- Brief: Some entries follow. Reproduce exactly the lines starting at the one with "Made with ❤️" and stopping after the one with "As a PyBer employee, the".

- Supplied records:

.....

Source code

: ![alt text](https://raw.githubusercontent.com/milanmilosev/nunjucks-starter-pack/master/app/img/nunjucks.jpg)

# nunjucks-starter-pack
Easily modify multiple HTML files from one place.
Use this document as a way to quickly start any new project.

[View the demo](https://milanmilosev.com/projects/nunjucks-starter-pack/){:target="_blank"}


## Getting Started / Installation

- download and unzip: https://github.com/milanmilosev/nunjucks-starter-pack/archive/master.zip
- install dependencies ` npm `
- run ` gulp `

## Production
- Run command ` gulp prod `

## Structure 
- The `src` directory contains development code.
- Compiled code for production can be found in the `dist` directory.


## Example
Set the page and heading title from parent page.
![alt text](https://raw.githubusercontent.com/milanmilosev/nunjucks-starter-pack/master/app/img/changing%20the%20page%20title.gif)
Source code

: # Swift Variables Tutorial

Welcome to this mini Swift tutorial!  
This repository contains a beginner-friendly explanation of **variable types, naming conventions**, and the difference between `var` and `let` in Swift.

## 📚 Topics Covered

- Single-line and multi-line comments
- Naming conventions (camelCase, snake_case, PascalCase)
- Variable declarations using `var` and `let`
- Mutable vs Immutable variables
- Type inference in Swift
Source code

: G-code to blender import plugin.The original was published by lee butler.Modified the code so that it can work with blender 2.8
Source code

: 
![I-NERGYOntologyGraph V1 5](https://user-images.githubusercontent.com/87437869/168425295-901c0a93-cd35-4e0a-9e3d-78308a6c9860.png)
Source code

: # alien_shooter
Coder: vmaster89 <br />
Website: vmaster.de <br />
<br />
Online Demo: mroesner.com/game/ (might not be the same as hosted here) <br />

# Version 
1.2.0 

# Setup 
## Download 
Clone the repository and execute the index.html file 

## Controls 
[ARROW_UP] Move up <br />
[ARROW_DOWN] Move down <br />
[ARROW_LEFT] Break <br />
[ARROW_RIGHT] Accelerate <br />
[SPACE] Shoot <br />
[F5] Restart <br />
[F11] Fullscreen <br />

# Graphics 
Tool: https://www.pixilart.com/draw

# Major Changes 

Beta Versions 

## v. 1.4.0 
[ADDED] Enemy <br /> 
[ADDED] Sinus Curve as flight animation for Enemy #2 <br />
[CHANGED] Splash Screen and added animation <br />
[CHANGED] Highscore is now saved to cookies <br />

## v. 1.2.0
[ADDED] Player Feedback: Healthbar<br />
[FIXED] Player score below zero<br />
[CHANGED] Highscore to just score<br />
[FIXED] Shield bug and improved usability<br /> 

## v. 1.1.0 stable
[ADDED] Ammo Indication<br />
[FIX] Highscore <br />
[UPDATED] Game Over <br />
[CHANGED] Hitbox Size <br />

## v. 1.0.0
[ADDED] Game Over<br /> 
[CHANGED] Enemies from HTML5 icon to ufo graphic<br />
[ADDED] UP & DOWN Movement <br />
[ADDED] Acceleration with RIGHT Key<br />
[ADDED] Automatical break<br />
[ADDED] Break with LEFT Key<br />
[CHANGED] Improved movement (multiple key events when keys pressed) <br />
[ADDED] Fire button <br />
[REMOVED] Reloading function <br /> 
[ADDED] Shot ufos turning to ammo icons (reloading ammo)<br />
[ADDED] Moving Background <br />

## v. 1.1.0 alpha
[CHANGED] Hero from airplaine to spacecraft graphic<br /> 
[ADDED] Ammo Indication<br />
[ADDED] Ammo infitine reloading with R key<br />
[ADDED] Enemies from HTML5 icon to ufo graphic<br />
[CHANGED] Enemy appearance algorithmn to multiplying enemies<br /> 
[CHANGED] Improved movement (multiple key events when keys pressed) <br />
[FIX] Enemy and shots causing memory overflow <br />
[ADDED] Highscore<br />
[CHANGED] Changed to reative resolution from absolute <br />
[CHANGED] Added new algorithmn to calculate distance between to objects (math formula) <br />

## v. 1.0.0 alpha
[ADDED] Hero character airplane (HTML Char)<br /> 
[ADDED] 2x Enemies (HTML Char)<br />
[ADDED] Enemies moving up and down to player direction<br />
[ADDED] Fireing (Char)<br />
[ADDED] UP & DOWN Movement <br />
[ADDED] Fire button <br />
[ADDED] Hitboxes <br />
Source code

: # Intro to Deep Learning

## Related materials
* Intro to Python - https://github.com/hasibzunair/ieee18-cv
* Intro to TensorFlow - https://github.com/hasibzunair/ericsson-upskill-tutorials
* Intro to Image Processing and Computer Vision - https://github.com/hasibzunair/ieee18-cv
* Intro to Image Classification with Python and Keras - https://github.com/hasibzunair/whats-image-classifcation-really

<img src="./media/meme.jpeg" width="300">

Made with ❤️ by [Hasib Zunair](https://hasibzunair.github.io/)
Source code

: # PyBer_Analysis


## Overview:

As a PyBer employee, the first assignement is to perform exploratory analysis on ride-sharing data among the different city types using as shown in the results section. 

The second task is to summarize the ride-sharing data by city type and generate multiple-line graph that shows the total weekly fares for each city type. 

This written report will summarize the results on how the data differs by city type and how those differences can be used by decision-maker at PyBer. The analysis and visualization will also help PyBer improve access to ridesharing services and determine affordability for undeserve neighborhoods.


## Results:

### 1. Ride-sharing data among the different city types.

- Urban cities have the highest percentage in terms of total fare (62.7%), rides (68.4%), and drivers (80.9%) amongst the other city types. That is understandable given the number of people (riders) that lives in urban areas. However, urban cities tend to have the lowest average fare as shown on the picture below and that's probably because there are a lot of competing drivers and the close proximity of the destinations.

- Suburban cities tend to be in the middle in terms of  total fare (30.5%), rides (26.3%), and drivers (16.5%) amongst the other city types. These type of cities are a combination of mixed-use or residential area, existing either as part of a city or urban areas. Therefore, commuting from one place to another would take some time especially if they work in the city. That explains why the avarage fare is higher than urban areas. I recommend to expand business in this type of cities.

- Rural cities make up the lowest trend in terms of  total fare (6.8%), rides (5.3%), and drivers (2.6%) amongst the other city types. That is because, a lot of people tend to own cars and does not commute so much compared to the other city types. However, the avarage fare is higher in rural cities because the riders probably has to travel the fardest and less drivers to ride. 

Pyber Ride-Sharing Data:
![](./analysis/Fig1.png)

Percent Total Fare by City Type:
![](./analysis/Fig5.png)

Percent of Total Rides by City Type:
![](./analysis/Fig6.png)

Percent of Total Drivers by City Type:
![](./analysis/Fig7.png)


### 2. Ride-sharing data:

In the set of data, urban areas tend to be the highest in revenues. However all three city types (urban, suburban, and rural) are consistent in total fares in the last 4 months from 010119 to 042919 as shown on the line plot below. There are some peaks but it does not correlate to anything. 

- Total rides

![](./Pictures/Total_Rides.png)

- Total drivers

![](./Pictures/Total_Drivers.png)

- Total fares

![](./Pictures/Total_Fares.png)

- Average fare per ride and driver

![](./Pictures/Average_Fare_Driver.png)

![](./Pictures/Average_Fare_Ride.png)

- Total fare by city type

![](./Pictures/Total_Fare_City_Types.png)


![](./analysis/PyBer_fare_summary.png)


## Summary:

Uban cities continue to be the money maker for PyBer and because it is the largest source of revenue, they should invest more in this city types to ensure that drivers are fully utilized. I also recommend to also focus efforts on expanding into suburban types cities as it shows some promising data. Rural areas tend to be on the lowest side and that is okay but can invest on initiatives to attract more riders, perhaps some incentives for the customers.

.....

- Response to the task:
Made with ❤️ by [Hasib Zunair](https://hasibzunair.github.io/)
Source code

: # PyBer_Analysis


## Overview:

As a PyBer employee, the first assignement is to perform exploratory analysis on ride-sharing data among the different city types using as shown in the results section. 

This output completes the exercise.